NoSQL has seen a sharp rise in both adoption and migration from the tried and tested relational database management systems. The open source world has accepted it with open arms, which wasn’t the case with large enterprise organisations that still prefer and require ACID-compliant databases. However, as there are so many NoSQL databases, it’s difficult to keep track of them all! Let’s explore the most popular and different ones available to us:
1 – Apache Cassandra
Apache Cassandra is an open source NoSQL database. Cassandra is a distributed database management system that is massively scalable. An advantage of using Cassandra is its ability to manage large amounts of structured, semi-structured, and unstructured data. What makes Cassandra more appealing as a database system is its ability to ‘Scale Horizontally’, and it’s one of the few database systems that can process data in real time and generate high performance and maintain high availability. The mixture of a column-oriented database with a key-value store means not all rows require a column, but the columns are grouped, which is what makes them look like tables. Cassandra is perfect for ‘mission critical’ big data projects, as Cassandra offers ‘no single point of failure’ if a data node goes down.
2 – MongoDB
MongoDBis an open source schemaless NoSQL database system; its unique appeal is that it’s a ‘Document database’ as opposed to a relational database. This basically means it’s a ‘data dumpster’ that’s free for all. The added benefit in using MongoDB is that it provides high performance, high availability, and easy scalability (auto-sharding) for large sets of unstructured data in JSON-like files. MongoDB is the ultimate opposite to the popular MySQL. MySQL data has to be read in rows and columns, which has its own set of benefits with smaller sets of data.
3 – Neo4j
Neo4j is an open source NoSQL ‘graph-based database’. Neo4j is the frontrunner of the graph-based model. As a graph database, it manages and queries highly connected data reliably and efficiently. It allows developers to store data more naturally from domains such as social networks and recommendation engines. The data collected from sites and applications are initially stored in nodes that are then represented as graphs.
4 – Hadoop
Hadoop is easy to look over as a NoSQL database due to its ecosystem of tools for big data. It is a framework for distributed data storage and processing, designed to help with huge amounts of data while limiting financial and processing-time overheads. Hadoop includes a database known as HBase, which runs on top of HDFS and is a distributed, column-oriented data store. HBase is also better known as a distributed storage system for Hadoop nodes, which are then used to run analytics with the use of MapReduce V2, also known as Yarn.
5 – OrientDB
OrientDB has been included as a wildcard! It’s a very interesting database and one that has everything going for it, but has always been in the shadows of Neo4j. Orient is an open source NoSQL hybrid graph-document database that was developed to combine the flexibility of a document database with the complexity of a graph database (Mongo and Neo4j all in one!).
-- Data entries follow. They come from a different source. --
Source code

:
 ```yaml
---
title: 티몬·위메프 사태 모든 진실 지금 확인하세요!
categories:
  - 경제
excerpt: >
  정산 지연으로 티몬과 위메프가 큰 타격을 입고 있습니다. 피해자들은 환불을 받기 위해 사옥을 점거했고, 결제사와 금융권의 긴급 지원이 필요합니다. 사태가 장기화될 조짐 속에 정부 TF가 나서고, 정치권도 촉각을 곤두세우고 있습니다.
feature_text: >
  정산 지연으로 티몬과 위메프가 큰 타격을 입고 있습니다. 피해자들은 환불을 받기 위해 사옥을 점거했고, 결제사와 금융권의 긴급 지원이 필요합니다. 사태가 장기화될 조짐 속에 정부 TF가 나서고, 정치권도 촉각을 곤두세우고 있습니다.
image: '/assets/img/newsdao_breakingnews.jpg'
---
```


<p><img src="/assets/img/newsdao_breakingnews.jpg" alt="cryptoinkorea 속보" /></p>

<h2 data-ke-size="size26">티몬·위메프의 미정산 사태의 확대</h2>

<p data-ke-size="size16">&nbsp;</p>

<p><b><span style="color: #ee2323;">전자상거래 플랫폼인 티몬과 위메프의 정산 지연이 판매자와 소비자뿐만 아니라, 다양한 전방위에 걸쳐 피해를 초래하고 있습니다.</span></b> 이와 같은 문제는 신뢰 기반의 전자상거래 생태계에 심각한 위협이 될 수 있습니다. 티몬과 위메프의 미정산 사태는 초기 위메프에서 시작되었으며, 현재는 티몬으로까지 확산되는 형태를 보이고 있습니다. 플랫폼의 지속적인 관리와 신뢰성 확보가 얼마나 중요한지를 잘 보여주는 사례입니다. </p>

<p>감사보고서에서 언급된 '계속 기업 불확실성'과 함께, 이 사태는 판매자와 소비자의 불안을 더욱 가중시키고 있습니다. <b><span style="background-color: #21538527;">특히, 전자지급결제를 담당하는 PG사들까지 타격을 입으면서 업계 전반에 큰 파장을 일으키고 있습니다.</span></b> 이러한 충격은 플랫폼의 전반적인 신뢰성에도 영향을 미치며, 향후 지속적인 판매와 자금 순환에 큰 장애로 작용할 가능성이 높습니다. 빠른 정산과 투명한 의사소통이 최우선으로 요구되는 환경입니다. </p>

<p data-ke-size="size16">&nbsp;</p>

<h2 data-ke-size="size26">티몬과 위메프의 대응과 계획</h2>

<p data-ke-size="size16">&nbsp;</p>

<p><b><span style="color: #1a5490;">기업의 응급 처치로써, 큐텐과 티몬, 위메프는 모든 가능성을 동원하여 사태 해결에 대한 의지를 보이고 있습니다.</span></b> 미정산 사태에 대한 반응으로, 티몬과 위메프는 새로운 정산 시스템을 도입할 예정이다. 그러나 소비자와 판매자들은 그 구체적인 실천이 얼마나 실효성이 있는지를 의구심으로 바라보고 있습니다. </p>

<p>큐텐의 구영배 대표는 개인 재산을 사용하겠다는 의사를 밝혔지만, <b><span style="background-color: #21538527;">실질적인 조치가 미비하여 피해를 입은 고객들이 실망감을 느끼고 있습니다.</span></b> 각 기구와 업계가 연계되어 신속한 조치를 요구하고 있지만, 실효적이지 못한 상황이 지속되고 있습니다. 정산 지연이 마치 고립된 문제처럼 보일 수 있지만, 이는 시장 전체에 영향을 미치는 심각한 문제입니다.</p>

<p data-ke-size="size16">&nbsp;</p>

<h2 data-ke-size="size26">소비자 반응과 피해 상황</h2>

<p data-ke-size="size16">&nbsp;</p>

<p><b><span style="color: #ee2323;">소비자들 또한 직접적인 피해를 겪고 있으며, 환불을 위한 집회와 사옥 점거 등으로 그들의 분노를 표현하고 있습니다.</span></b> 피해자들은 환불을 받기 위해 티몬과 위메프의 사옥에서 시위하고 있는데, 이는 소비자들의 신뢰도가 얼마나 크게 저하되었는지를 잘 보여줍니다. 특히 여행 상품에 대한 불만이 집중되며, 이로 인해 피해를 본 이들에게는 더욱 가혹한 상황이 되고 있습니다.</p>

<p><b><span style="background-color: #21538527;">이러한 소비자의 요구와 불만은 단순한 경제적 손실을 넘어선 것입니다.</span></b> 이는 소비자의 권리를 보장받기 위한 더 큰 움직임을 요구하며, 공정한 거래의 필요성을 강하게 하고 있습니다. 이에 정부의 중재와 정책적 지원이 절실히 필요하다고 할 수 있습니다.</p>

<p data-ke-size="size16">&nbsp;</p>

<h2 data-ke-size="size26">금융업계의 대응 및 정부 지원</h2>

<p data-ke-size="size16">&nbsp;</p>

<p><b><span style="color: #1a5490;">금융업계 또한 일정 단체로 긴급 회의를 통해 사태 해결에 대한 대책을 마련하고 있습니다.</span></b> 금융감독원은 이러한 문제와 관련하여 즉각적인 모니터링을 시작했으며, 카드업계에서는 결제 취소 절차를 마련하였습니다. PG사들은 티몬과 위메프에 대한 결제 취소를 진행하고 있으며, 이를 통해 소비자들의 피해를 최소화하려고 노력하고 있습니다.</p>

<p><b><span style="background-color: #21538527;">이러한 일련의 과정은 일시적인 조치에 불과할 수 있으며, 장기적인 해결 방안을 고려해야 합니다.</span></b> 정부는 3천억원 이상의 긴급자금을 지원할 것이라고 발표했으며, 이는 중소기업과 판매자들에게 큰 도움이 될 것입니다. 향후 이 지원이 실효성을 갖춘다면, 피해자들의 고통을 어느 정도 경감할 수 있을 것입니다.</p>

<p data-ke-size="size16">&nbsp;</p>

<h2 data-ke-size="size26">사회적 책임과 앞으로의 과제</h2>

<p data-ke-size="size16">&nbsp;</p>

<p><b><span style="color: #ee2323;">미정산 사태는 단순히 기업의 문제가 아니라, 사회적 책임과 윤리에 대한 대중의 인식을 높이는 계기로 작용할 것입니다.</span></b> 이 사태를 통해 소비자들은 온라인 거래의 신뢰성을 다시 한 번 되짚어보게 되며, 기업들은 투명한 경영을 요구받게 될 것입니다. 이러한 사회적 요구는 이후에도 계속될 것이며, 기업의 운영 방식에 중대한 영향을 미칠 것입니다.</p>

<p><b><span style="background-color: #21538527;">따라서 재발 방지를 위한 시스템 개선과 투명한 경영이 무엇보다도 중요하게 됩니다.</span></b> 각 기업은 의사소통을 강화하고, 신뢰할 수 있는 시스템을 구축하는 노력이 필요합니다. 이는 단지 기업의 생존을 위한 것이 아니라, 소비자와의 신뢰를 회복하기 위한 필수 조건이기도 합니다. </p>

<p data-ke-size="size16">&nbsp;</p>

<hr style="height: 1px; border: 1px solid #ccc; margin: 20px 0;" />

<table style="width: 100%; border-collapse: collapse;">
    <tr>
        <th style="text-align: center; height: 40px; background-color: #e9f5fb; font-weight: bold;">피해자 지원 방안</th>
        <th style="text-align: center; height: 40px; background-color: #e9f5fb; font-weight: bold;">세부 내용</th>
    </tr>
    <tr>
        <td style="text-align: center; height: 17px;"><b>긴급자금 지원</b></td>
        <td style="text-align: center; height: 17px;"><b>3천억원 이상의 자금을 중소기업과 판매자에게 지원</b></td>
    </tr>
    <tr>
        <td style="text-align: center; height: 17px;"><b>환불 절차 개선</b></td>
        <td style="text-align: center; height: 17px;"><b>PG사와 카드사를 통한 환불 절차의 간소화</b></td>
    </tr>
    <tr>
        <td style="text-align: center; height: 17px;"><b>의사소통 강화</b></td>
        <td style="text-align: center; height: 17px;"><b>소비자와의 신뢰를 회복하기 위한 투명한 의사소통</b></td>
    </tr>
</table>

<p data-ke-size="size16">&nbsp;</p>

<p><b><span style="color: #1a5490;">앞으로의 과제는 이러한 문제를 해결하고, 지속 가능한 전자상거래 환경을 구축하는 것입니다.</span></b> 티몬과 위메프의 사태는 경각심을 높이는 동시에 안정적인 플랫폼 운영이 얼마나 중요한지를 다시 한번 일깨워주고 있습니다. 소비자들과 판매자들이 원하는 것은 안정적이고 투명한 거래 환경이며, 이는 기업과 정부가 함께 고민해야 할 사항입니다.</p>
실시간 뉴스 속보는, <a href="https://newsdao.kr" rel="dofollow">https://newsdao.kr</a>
With the growth of complex and unstructured data (such as social media), relational databases were not able to handle the demands of storing and querying this type of data. Document databases were developed as one solution and visualizing them through nodes was another solution. Orient has combined both into one, which sounds awesome in theory but might be very different in practice! Whether the Hybrid approach works and is adopted remains to be seen.